## PROBLEM TO WORK ON
Find all lines in the records that include the word "Agente", and copy them out.

[Saved data entries]
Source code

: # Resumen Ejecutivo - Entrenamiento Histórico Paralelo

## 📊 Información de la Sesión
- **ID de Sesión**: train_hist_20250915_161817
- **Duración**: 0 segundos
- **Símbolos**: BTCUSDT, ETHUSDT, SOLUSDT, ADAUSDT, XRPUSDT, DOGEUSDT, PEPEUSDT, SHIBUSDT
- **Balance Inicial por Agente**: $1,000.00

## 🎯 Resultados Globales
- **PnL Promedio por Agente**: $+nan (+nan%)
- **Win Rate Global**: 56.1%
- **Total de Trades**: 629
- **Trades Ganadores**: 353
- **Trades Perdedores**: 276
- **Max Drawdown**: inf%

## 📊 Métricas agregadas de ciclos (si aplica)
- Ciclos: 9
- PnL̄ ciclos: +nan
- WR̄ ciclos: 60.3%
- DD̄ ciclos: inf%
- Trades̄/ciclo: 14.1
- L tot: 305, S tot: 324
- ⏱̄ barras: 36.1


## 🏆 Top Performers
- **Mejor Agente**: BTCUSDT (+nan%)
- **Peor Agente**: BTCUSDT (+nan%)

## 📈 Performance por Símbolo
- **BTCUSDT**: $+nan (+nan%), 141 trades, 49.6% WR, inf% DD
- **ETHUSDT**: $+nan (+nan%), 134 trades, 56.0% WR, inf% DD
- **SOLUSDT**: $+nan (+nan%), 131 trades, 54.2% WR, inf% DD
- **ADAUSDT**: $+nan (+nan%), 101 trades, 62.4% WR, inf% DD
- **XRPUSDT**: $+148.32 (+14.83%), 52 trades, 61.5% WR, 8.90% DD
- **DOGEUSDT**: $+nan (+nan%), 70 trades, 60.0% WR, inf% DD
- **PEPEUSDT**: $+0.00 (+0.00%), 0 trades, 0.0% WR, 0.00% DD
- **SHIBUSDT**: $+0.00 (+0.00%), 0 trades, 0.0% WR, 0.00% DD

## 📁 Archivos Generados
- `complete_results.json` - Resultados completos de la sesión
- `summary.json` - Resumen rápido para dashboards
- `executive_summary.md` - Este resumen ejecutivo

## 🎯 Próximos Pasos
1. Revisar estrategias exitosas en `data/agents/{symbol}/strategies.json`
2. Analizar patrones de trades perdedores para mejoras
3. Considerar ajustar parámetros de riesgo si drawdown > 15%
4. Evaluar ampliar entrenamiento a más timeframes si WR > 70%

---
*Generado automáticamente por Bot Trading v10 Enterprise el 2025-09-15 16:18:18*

## PROBLEM SOLUTION
- **Balance Inicial por Agente**: $1,000.00
- **PnL Promedio por Agente**: $+nan (+nan%)
- **Mejor Agente**: BTCUSDT (+nan%)
- **Peor Agente**: BTCUSDT (+nan%)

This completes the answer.